== Brief ==
Without changing a word, repeat the data, and include no pictures.
Start of Input for this task
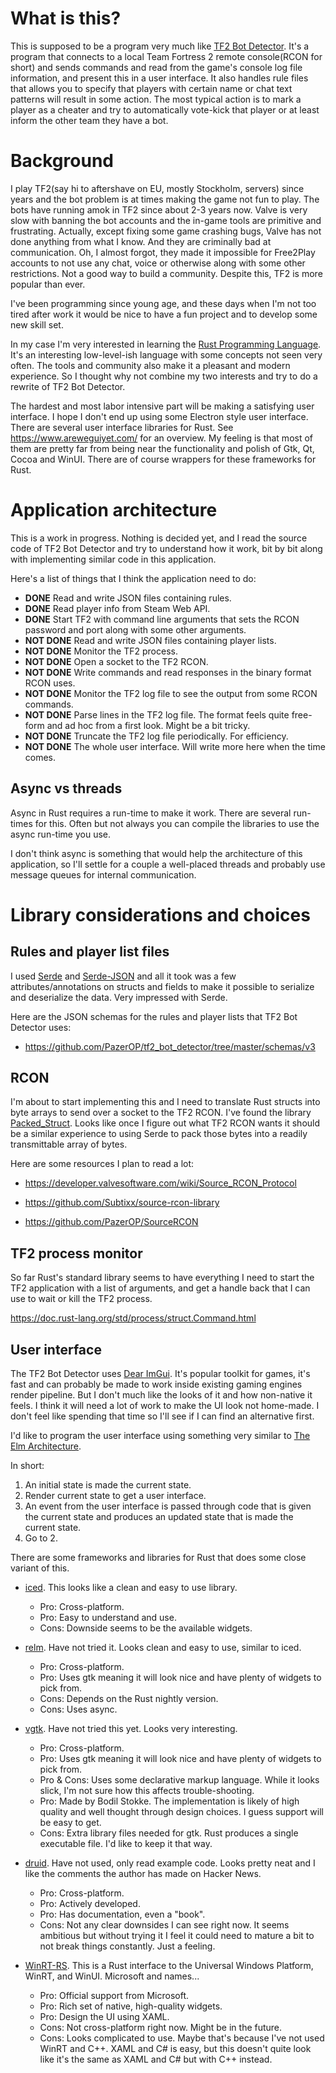 # What is this?

This is supposed to be a program very much like [TF2 Bot Detector](
https://github.com/PazerOP/tf2_bot_detector). 
It's a program that connects to a local Team Fortress 2 remote console(RCON for short) and sends commands and read from the game's console log file information, and present this in a user interface. 
It also handles rule files that allows you to specify that players with certain name or chat text patterns will result in some action. 
The most typical action is to mark a player as a cheater and try to automatically vote-kick that player or at least inform the other team they have a bot.

# Background

I play TF2(say hi to aftershave on EU, mostly Stockholm, servers) since years and the bot problem is at times making the game not fun to play. 
The bots have running amok in TF2 since about 2-3 years now.
Valve is very slow with banning the bot accounts and the in-game tools are primitive and frustrating. 
Actually, except fixing some game crashing bugs, Valve has not done anything from what I know. 
And they are criminally bad at communication. 
Oh, I almost forgot, they made it impossible for Free2Play accounts to not use any chat, voice or otherwise along with some other restrictions.
Not a good way to build a community. Despite this, TF2 is more popular than ever.

I've been programming since young age, and these days when I'm not too tired after work it would be nice to have a fun project and to develop some new skill set.

In my case I'm very interested in learning the [Rust Programming Language](https://www.rust-lang.org/).
It's an interesting low-level-ish language with some concepts not seen very often. 
The tools and community also make it a pleasant and modern experience.
So I thought why not combine my two interests and try to do a rewrite of TF2 Bot Detector.

The hardest and most labor intensive part will be making a satisfying user interface.
I hope I don't end up using some Electron style user interface. There are several user interface libraries for Rust. See https://www.areweguiyet.com/ for an overview. My feeling is that most of them are pretty far from being near the functionality and polish of Gtk, Qt, Cocoa and WinUI. There are of course wrappers for these frameworks for Rust.

# Application architecture

This is a work in progress.
Nothing is decided yet, and I read the source code of TF2 Bot Detector and try to understand how it work, bit by bit along with implementing similar code in this application.

Here's a list of things that I think the application need to do:

- **DONE** Read and write JSON files containing rules. 
- **DONE** Read player info from Steam Web API.
- **DONE** Start TF2 with command line arguments that sets the RCON password and port along with some other arguments.
- **NOT DONE** Read and write JSON files containing player lists.
- **NOT DONE** Monitor the TF2 process.
- **NOT DONE** Open a socket to the TF2 RCON.
- **NOT DONE** Write commands and read responses in the binary format RCON uses.
- **NOT DONE** Monitor the TF2 log file to see the output from some RCON commands.
- **NOT DONE** Parse lines in the TF2 log file. The format feels quite free-form and ad hoc from a first look. Might be a bit tricky.
- **NOT DONE** Truncate the TF2 log file periodically. For efficiency.
- **NOT DONE** The whole user interface. Will write more here when the time comes.

## Async vs threads

Async in Rust requires a run-time to make it work.
There are several run-times for this.
Often but not always you can compile the libraries to use the async run-time you use.

I don't think async is something that would help the architecture of this application, so I'll settle for a couple a well-placed threads and probably use message queues for internal communication.

# Library considerations and choices

## Rules and player list files

I used [Serde](https://serde.rs/) and [Serde-JSON](https://github.com/serde-rs/json) and all it took was a few attributes/annotations on structs and fields to make it possible to serialize and deserialize the data. Very impressed with Serde.

Here are the JSON schemas for the rules and player lists that TF2 Bot Detector uses:
- https://github.com/PazerOP/tf2_bot_detector/tree/master/schemas/v3

## RCON

I'm about to start implementing this and I need to translate Rust structs into byte arrays to send over a socket to the TF2 RCON.
I've found the library [Packed_Struct](https://github.com/hashmismatch/packed_struct.rs).
Looks like once I figure out what TF2 RCON wants it should be a similar experience to using Serde to pack those bytes into a readily transmittable array of bytes.

Here are some resources I plan to read a lot:

- https://developer.valvesoftware.com/wiki/Source_RCON_Protocol

- https://github.com/Subtixx/source-rcon-library

- https://github.com/PazerOP/SourceRCON

## TF2 process monitor

So far Rust's standard library seems to have everything I need to start the TF2 application with a list of arguments, and get a handle back that I can use to wait or kill the TF2 process.

https://doc.rust-lang.org/std/process/struct.Command.html

## User interface

The TF2 Bot Detector uses [Dear ImGui](https://github.com/ocornut/imgui). 
It's popular toolkit for games, it's fast and can probably be made to work inside existing gaming engines render pipeline.
But I don't much like the looks of it and how non-native it feels. 
I think it will need a lot of work to make the UI look not home-made.
I don't feel like spending that time so I'll see if I can find an alternative first.

I'd like to program the user interface using something very similar to [The Elm Architecture](https://guide.elm-lang.org/architecture/).

In short: 
1. An initial state is made the current state.
2. Render current state to get a user interface.
3. An event from the user interface is passed through code that is given the current state and produces an updated state that is made the current state.
4. Go to 2.

There are some frameworks and libraries for Rust that does some close variant of this.

- [iced](https://github.com/hecrj/iced). This looks like a clean and easy to use library.
  - Pro: Cross-platform.
  - Pro: Easy to understand and use.
  - Cons: Downside seems to be the available widgets.

- [relm](https://github.com/iovxw/relm). Have not tried it. Looks clean and easy to use, similar to iced.
  - Pro: Cross-platform.
  - Pro: Uses gtk meaning it will look nice and have plenty of widgets to pick from.
  - Cons: Depends on the Rust nightly version. 
  - Cons: Uses async.
 
- [vgtk](https://github.com/bodil/vgtk). Have not tried this yet. Looks very interesting.
  - Pro: Cross-platform.
  - Pro: Uses gtk meaning it will look nice and have plenty of widgets to pick from.
  - Pro & Cons: Uses some declarative markup language. While it looks slick, I'm not sure how this affects trouble-shooting.
  - Pro: Made by Bodil Stokke. The implementation is likely of high quality and well thought through design choices. I guess support will be easy to get.
  - Cons: Extra library files needed for gtk. Rust produces a single executable file. I'd like to keep it that way.

- [druid](https://github.com/linebender/druid). Have not used, only read example code. Looks pretty neat and I like the comments the author has made on Hacker News.
  - Pro: Cross-platform.
  - Pro: Actively developed.
  - Pro: Has documentation, even a "book".
  - Cons: Not any clear downsides I can see right now. It seems ambitious but without trying it I feel it could need to mature a bit to not break things constantly. Just a feeling.

- [WinRT-RS](https://github.com/microsoft/winrt-rs). This is a Rust interface to the Universal Windows Platform, WinRT, and WinUI. Microsoft and names...
  - Pro: Official support from Microsoft.
  - Pro: Rich set of native, high-quality widgets.
  - Pro: Design the UI using XAML.
  - Cons: Not cross-platform right now. Might be in the future.
  - Cons: Looks complicated to use. Maybe that's because I've not used WinRT and C++. XAML and C# is easy, but this doesn't quite look like it's the same as XAML and C# but with C++ instead.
End of Input for this task
== Answer area ==
 # What is this?

This is supposed to be a program very much like [TF2 Bot Detector](
https://github.com/PazerOP/tf2_bot_detector). 
It's a program that connects to a local Team Fortress 2 remote console(RCON for short) and sends commands and read from the game's console log file information, and present this in a user interface. 
It also handles rule files that allows you to specify that players with certain name or chat text patterns will result in some action. 
The most typical action is to mark a player as a cheater and try to automatically vote-kick that player or at least inform the other team they have a bot.

# Background

I play TF2(say hi to aftershave on EU, mostly Stockholm, servers) since years and the bot problem is at times making the game not fun to play. 
The bots have running amok in TF2 since about 2-3 years now.
Valve is very slow with banning the bot accounts and the in-game tools are primitive and frustrating. 
Actually, except fixing some game crashing bugs, Valve has not done anything from what I know. 
And they are criminally bad at communication. 
Oh, I almost forgot, they made it impossible for Free2Play accounts to not use any chat, voice or otherwise along with some other restrictions.
Not a good way to build a community. Despite this, TF2 is more popular than ever.

I've been programming since young age, and these days when I'm not too tired after work it would be nice to have a fun project and to develop some new skill set.

In my case I'm very interested in learning the [Rust Programming Language](https://www.rust-lang.org/).
It's an interesting low-level-ish language with some concepts not seen very often. 
The tools and community also make it a pleasant and modern experience.
So I thought why not combine my two interests and try to do a rewrite of TF2 Bot Detector.

The hardest and most labor intensive part will be making a satisfying user interface.
I hope I don't end up using some Electron style user interface. There are several user interface libraries for Rust. See https://www.areweguiyet.com/ for an overview. My feeling is that most of them are pretty far from being near the functionality and polish of Gtk, Qt, Cocoa and WinUI. There are of course wrappers for these frameworks for Rust.

# Application architecture

This is a work in progress.
Nothing is decided yet, and I read the source code of TF2 Bot Detector and try to understand how it work, bit by bit along with implementing similar code in this application.

Here's a list of things that I think the application need to do:

- **DONE** Read and write JSON files containing rules. 
- **DONE** Read player info from Steam Web API.
- **DONE** Start TF2 with command line arguments that sets the RCON password and port along with some other arguments.
- **NOT DONE** Read and write JSON files containing player lists.
- **NOT DONE** Monitor the TF2 process.
- **NOT DONE** Open a socket to the TF2 RCON.
- **NOT DONE** Write commands and read responses in the binary format RCON uses.
- **NOT DONE** Monitor the TF2 log file to see the output from some RCON commands.
- **NOT DONE** Parse lines in the TF2 log file. The format feels quite free-form and ad hoc from a first look. Might be a bit tricky.
- **NOT DONE** Truncate the TF2 log file periodically. For efficiency.
- **NOT DONE** The whole user interface. Will write more here when the time comes.

## Async vs threads

Async in Rust requires a run-time to make it work.
There are several run-times for this.
Often but not always you can compile the libraries to use the async run-time you use.

I don't think async is something that would help the architecture of this application, so I'll settle for a couple a well-placed threads and probably use message queues for internal communication.

# Library considerations and choices

## Rules and player list files

I used [Serde](https://serde.rs/) and [Serde-JSON](https://github.com/serde-rs/json) and all it took was a few attributes/annotations on structs and fields to make it possible to serialize and deserialize the data. Very impressed with Serde.

Here are the JSON schemas for the rules and player lists that TF2 Bot Detector uses:
- https://github.com/PazerOP/tf2_bot_detector/tree/master/schemas/v3

## RCON

I'm about to start implementing this and I need to translate Rust structs into byte arrays to send over a socket to the TF2 RCON.
I've found the library [Packed_Struct](https://github.com/hashmismatch/packed_struct.rs).
Looks like once I figure out what TF2 RCON wants it should be a similar experience to using Serde to pack those bytes into a readily transmittable array of bytes.

Here are some resources I plan to read a lot:

- https://developer.valvesoftware.com/wiki/Source_RCON_Protocol

- https://github.com/Subtixx/source-rcon-library

- https://github.com/PazerOP/SourceRCON

## TF2 process monitor

So far Rust's standard library seems to have everything I need to start the TF2 application with a list of arguments, and get a handle back that I can use to wait or kill the TF2 process.

https://doc.rust-lang.org/std/process/struct.Command.html

## User interface

The TF2 Bot Detector uses [Dear ImGui](https://github.com/ocornut/imgui). 
It's popular toolkit for games, it's fast and can probably be made to work inside existing gaming engines render pipeline.
But I don't much like the looks of it and how non-native it feels. 
I think it will need a lot of work to make the UI look not home-made.
I don't feel like spending that time so I'll see if I can find an alternative first.

I'd like to program the user interface using something very similar to [The Elm Architecture](https://guide.elm-lang.org/architecture/).

In short: 
1. An initial state is made the current state.
2. Render current state to get a user interface.
3. An event from the user interface is passed through code that is given the current state and produces an updated state that is made the current state.
4. Go to 2.

There are some frameworks and libraries for Rust that does some close variant of this.

- [iced](https://github.com/hecrj/iced). This looks like a clean and easy to use library.
  - Pro: Cross-platform.
  - Pro: Easy to understand and use.
  - Cons: Downside seems to be the available widgets.

- [relm](https://github.com/iovxw/relm). Have not tried it. Looks clean and easy to use, similar to iced.
  - Pro: Cross-platform.
  - Pro: Uses gtk meaning it will look nice and have plenty of widgets to pick from.
  - Cons: Depends on the Rust nightly version. 
  - Cons: Uses async.
 
- [vgtk](https://github.com/bodil/vgtk). Have not tried this yet. Looks very interesting.
  - Pro: Cross-platform.
  - Pro: Uses gtk meaning it will look nice and have plenty of widgets to pick from.
  - Pro & Cons: Uses some declarative markup language. While it looks slick, I'm not sure how this affects trouble-shooting.
  - Pro: Made by Bodil Stokke. The implementation is likely of high quality and well thought through design choices. I guess support will be easy to get.
  - Cons: Extra library files needed for gtk. Rust produces a single executable file. I'd like to keep it that way.

- [druid](https://github.com/linebender/druid). Have not used, only read example code. Looks pretty neat and I like the comments the author has made on Hacker News.
  - Pro: Cross-platform.
  - Pro: Actively developed.
  - Pro: Has documentation, even a "book".
  - Cons: Not any clear downsides I can see right now. It seems ambitious but without trying it I feel it could need to mature a bit to not break things constantly. Just a feeling.

- [WinRT-RS](https://github.com/microsoft/winrt-rs). This is a Rust interface to the Universal Windows Platform, WinRT, and WinUI. Microsoft and names...
  - Pro: Official support from Microsoft.
  - Pro: Rich set of native, high-quality widgets.
  - Pro: Design the UI using XAML.
  - Cons: Not cross-platform right now. Might be in the future.
  - Cons: Looks complicated to use. Maybe that's because I've not used WinRT and C++. XAML and C# is easy, but this doesn't quite look like it's the same as XAML and C# but with C++ instead.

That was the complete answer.